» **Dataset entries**
------------------------------------------------------------

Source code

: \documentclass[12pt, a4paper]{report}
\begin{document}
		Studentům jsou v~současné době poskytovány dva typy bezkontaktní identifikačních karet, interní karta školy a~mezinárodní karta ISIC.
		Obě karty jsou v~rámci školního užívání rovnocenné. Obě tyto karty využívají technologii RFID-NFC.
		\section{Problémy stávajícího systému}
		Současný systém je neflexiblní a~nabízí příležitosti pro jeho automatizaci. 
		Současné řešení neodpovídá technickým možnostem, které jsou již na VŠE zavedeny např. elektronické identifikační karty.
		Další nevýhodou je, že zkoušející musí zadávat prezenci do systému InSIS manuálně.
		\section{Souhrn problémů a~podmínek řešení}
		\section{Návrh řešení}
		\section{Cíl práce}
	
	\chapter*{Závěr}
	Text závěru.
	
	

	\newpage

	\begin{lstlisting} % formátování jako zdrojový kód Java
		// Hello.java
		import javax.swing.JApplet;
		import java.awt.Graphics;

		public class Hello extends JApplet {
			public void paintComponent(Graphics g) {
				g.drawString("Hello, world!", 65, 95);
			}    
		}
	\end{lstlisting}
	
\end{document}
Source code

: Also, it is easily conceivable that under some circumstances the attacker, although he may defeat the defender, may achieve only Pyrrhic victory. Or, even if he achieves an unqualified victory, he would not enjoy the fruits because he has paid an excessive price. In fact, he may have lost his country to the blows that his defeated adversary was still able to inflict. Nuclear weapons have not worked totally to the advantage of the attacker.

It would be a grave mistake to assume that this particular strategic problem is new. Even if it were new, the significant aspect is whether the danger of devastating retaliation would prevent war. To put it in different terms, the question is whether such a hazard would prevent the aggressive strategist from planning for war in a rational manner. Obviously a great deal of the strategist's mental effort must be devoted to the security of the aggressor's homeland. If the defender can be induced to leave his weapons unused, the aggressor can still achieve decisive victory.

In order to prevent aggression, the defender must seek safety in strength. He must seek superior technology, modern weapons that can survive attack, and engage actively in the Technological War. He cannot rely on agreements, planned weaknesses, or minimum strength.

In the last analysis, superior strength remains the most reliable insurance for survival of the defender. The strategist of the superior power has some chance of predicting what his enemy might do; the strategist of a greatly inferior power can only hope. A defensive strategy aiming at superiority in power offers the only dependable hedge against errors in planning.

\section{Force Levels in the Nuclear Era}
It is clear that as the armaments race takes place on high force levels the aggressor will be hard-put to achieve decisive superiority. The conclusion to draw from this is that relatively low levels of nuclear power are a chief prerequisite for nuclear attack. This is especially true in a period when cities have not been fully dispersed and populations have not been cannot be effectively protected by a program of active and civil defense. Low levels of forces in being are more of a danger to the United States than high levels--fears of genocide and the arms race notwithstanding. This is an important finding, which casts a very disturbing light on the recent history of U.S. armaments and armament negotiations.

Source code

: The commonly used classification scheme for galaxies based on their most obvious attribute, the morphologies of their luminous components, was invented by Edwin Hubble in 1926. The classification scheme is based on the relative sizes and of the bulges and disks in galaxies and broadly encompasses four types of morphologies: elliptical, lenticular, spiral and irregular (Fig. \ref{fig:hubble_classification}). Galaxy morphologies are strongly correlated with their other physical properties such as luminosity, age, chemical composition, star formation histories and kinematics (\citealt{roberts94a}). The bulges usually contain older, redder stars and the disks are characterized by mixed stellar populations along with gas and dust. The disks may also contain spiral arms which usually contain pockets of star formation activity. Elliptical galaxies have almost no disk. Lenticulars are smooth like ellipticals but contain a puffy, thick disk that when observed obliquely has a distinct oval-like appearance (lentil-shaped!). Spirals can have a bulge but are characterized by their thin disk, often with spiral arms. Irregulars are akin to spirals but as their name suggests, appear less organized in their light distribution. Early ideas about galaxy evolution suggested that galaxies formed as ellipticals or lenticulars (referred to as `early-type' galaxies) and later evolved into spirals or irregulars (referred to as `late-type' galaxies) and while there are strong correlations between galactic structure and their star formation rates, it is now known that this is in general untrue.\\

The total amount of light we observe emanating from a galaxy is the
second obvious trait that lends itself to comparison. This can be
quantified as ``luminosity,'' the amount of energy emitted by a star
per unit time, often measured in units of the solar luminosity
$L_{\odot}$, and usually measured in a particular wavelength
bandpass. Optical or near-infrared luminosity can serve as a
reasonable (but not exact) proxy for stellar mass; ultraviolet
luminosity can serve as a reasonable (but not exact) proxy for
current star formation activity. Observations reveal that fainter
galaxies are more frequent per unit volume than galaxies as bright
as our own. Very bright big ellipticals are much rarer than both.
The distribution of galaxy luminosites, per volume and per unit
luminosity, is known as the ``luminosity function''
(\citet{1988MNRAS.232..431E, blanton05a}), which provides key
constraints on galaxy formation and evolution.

------------------------------------------------------------

» **Requirement**
Take the records above and copy them out exactly.

» **Your solution**
Source code

: \documentclass[12pt, a4paper]{report}
\begin{document}
		Studentům jsou v~současné době poskytovány dva typy bezkontaktní identifikačních karet, interní karta školy a~mezinárodní karta ISIC.
		Obě karty jsou v~rámci školního užívání rovnocenné. Obě tyto karty využívají technologii RFID-NFC.
		\section{Problémy stávajícího systému}
		Současný systém je neflexiblní a~nabízí příležitosti pro jeho automatizaci. 
		Současné řešení neodpovídá technickým možnostem, které jsou již na VŠE zavedeny např. elektronické identifikační karty.
		Další nevýhodou je, že zkoušející musí zadávat prezenci do systému InSIS manuálně.
		\section{Souhrn problémů a~podmínek řešení}
		\section{Návrh řešení}
		\section{Cíl práce}
	
	\chapter*{Závěr}
	Text závěru.
	
	

	\newpage

	\begin{lstlisting} % formátování jako zdrojový kód Java
		// Hello.java
		import javax.swing.JApplet;
		import java.awt.Graphics;

		public class Hello extends JApplet {
			public void paintComponent(Graphics g) {
				g.drawString("Hello, world!", 65, 95);
			}    
		}
	\end{lstlisting}
	
\end{document}
Source code

: Also, it is easily conceivable that under some circumstances the attacker, although he may defeat the defender, may achieve only Pyrrhic victory. Or, even if he achieves an unqualified victory, he would not enjoy the fruits because he has paid an excessive price. In fact, he may have lost his country to the blows that his defeated adversary was still able to inflict. Nuclear weapons have not worked totally to the advantage of the attacker.

It would be a grave mistake to assume that this particular strategic problem is new. Even if it were new, the significant aspect is whether the danger of devastating retaliation would prevent war. To put it in different terms, the question is whether such a hazard would prevent the aggressive strategist from planning for war in a rational manner. Obviously a great deal of the strategist's mental effort must be devoted to the security of the aggressor's homeland. If the defender can be induced to leave his weapons unused, the aggressor can still achieve decisive victory.

In order to prevent aggression, the defender must seek safety in strength. He must seek superior technology, modern weapons that can survive attack, and engage actively in the Technological War. He cannot rely on agreements, planned weaknesses, or minimum strength.

In the last analysis, superior strength remains the most reliable insurance for survival of the defender. The strategist of the superior power has some chance of predicting what his enemy might do; the strategist of a greatly inferior power can only hope. A defensive strategy aiming at superiority in power offers the only dependable hedge against errors in planning.

\section{Force Levels in the Nuclear Era}
It is clear that as the armaments race takes place on high force levels the aggressor will be hard-put to achieve decisive superiority. The conclusion to draw from this is that relatively low levels of nuclear power are a chief prerequisite for nuclear attack. This is especially true in a period when cities have not been fully dispersed and populations have not been cannot be effectively protected by a program of active and civil defense. Low levels of forces in being are more of a danger to the United States than high levels--fears of genocide and the arms race notwithstanding. This is an important finding, which casts a very disturbing light on the recent history of U.S. armaments and armament negotiations.

Source code

: The commonly used classification scheme for galaxies based on their most obvious attribute, the morphologies of their luminous components, was invented by Edwin Hubble in 1926. The classification scheme is based on the relative sizes and of the bulges and disks in galaxies and broadly encompasses four types of morphologies: elliptical, lenticular, spiral and irregular (Fig. \ref{fig:hubble_classification}). Galaxy morphologies are strongly correlated with their other physical properties such as luminosity, age, chemical composition, star formation histories and kinematics (\citealt{roberts94a}). The bulges usually contain older, redder stars and the disks are characterized by mixed stellar populations along with gas and dust. The disks may also contain spiral arms which usually contain pockets of star formation activity. Elliptical galaxies have almost no disk. Lenticulars are smooth like ellipticals but contain a puffy, thick disk that when observed obliquely has a distinct oval-like appearance (lentil-shaped!). Spirals can have a bulge but are characterized by their thin disk, often with spiral arms. Irregulars are akin to spirals but as their name suggests, appear less organized in their light distribution. Early ideas about galaxy evolution suggested that galaxies formed as ellipticals or lenticulars (referred to as `early-type' galaxies) and later evolved into spirals or irregulars (referred to as `late-type' galaxies) and while there are strong correlations between galactic structure and their star formation rates, it is now known that this is in general untrue.\\

The total amount of light we observe emanating from a galaxy is the
second obvious trait that lends itself to comparison. This can be
quantified as ``luminosity,'' the amount of energy emitted by a star
per unit time, often measured in units of the solar luminosity
$L_{\odot}$, and usually measured in a particular wavelength
bandpass. Optical or near-infrared luminosity can serve as a
reasonable (but not exact) proxy for stellar mass; ultraviolet
luminosity can serve as a reasonable (but not exact) proxy for
current star formation activity. Observations reveal that fainter
galaxies are more frequent per unit volume than galaxies as bright
as our own. Very bright big ellipticals are much rarer than both.
The distribution of galaxy luminosites, per volume and per unit
luminosity, is known as the ``luminosity function''
(\citet{1988MNRAS.232..431E, blanton05a}), which provides key
constraints on galaxy formation and evolution.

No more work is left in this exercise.